- TASK ITEM: What is the number of lines below that contain the word "objectives"? Give only that number.

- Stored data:
_____
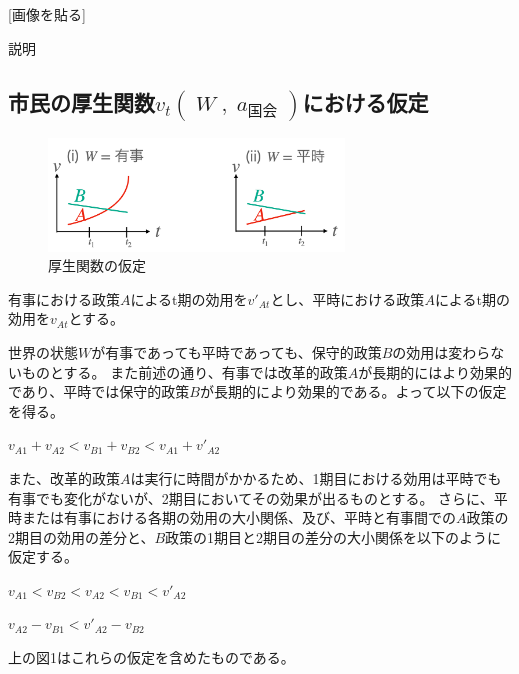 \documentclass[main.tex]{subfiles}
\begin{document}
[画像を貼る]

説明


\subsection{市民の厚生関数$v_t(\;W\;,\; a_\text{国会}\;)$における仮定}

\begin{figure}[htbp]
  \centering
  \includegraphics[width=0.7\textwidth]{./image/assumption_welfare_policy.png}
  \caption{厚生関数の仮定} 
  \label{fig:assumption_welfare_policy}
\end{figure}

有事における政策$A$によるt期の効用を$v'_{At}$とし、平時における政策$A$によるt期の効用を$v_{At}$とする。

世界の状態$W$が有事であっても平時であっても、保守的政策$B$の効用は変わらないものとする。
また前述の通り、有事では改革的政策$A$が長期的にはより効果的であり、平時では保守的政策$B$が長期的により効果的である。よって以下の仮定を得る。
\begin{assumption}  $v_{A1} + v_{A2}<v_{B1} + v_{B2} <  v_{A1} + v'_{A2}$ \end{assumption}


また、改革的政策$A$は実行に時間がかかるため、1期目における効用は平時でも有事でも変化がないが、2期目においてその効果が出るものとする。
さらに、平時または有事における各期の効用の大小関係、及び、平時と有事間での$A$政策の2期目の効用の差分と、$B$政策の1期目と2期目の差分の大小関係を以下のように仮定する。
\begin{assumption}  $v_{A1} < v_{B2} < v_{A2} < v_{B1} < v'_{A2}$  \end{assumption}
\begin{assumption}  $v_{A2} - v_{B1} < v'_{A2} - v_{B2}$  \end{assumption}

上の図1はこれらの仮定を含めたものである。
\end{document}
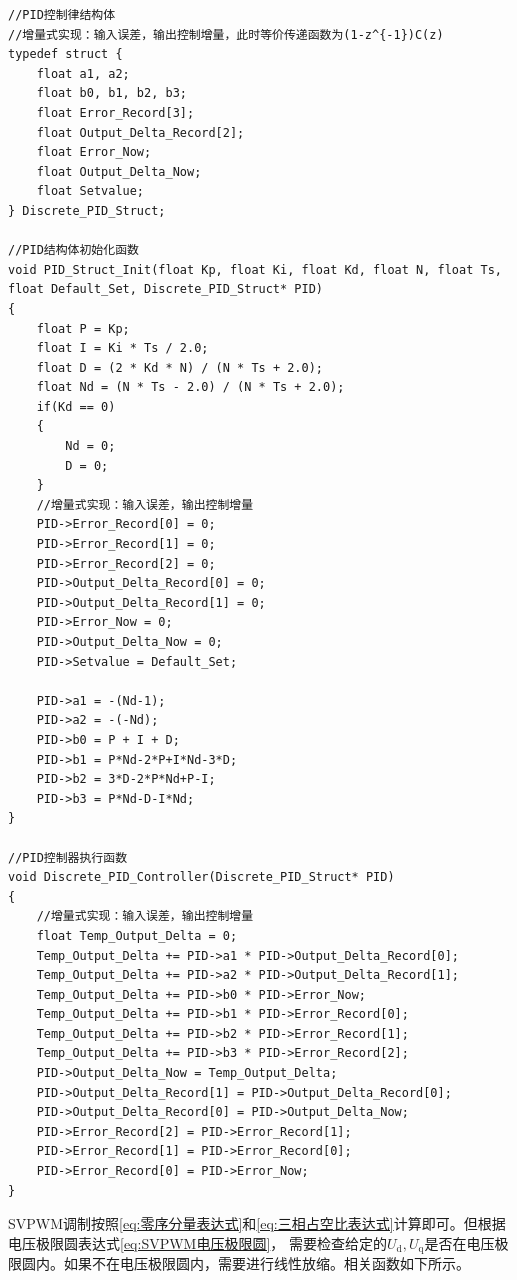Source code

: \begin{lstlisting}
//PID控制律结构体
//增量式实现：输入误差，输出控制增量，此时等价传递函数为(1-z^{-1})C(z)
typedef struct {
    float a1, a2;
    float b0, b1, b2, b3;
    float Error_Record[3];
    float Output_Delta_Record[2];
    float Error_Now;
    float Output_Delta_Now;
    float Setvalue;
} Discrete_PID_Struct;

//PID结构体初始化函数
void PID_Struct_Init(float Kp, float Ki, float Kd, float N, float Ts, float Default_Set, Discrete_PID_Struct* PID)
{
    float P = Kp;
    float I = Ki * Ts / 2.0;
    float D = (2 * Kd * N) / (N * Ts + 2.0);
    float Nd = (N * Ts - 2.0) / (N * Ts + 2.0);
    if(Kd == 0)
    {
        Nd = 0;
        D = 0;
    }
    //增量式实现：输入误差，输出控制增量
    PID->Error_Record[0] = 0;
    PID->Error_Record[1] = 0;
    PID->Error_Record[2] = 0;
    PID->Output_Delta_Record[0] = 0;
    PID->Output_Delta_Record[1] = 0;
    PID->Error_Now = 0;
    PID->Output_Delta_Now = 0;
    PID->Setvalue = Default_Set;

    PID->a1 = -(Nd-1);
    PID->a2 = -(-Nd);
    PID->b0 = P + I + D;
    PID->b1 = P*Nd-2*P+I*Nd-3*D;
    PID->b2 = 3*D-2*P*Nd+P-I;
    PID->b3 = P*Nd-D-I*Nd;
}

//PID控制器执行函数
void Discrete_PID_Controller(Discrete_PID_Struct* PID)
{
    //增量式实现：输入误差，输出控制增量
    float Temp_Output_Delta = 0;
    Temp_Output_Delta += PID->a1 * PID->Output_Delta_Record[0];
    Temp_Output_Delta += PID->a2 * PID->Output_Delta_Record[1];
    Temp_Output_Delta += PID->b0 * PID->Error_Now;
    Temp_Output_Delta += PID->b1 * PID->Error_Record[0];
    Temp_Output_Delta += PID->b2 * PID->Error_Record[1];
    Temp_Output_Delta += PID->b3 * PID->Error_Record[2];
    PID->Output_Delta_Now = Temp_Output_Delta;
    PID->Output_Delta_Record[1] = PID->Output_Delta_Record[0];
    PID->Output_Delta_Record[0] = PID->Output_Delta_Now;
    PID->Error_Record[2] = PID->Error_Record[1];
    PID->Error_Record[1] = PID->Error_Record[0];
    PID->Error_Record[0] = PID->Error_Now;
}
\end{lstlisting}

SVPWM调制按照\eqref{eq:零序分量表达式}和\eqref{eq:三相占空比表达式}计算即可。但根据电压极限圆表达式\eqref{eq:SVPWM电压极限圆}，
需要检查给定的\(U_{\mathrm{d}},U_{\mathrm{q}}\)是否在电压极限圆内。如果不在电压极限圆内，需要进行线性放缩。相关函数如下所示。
_____
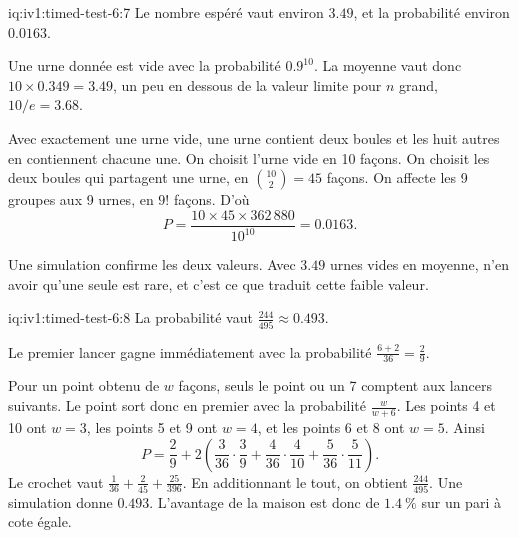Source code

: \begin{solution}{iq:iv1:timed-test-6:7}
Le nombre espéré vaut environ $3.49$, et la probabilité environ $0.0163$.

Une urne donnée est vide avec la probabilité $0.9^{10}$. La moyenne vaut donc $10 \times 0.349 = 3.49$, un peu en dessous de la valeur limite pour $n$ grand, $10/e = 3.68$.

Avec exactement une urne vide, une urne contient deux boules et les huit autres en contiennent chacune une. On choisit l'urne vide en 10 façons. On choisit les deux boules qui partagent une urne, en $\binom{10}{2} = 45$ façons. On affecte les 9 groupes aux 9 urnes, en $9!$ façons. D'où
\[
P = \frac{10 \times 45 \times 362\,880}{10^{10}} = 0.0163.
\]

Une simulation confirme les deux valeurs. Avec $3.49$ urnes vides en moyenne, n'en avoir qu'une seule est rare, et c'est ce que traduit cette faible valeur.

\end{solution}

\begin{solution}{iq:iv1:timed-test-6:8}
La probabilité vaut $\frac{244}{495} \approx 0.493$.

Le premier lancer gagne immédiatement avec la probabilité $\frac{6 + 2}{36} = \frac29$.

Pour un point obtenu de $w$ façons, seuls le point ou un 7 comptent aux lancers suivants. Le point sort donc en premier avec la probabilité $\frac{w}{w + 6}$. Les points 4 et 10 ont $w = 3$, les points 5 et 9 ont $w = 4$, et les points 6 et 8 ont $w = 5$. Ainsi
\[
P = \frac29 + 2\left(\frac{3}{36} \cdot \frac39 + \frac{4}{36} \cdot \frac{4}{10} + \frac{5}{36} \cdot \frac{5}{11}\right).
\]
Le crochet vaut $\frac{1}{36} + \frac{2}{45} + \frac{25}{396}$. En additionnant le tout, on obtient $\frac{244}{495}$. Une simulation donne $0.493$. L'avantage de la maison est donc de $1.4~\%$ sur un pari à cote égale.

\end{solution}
_____
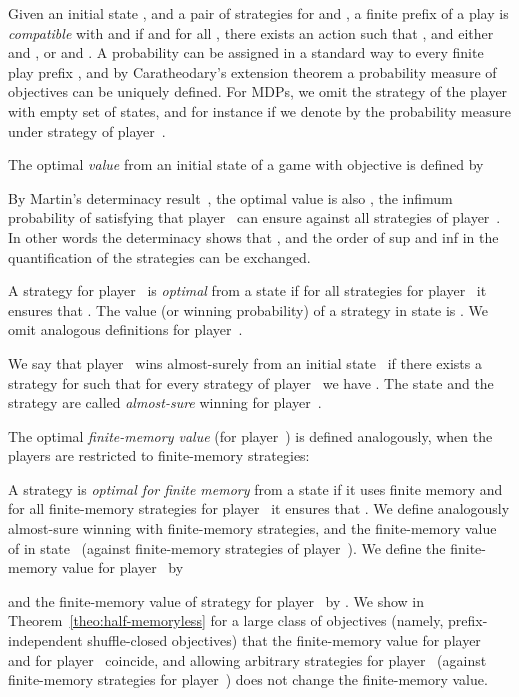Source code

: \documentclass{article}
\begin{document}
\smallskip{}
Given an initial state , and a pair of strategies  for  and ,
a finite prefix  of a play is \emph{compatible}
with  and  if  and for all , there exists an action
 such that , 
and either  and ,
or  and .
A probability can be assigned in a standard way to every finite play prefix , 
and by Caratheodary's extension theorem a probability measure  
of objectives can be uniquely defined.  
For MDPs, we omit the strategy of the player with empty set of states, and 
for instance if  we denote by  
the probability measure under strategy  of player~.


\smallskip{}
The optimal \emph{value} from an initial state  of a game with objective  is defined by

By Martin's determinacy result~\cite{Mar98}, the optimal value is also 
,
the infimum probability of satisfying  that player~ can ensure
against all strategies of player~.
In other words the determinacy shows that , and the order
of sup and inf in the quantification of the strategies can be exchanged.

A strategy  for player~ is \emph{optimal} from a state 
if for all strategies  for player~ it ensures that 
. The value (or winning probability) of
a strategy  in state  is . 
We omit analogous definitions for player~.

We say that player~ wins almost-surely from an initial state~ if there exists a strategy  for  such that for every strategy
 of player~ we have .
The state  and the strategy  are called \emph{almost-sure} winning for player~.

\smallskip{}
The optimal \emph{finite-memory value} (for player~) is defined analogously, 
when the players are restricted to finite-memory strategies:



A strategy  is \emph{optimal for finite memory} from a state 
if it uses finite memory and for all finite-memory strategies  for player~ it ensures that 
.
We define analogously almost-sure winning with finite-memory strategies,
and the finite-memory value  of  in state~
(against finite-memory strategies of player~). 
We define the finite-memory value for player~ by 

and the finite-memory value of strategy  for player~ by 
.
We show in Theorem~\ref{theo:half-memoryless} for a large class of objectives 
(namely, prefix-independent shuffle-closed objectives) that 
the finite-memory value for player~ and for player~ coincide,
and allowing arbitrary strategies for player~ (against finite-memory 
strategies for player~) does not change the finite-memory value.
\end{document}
_____
- EXERCISE RESPONSE: 3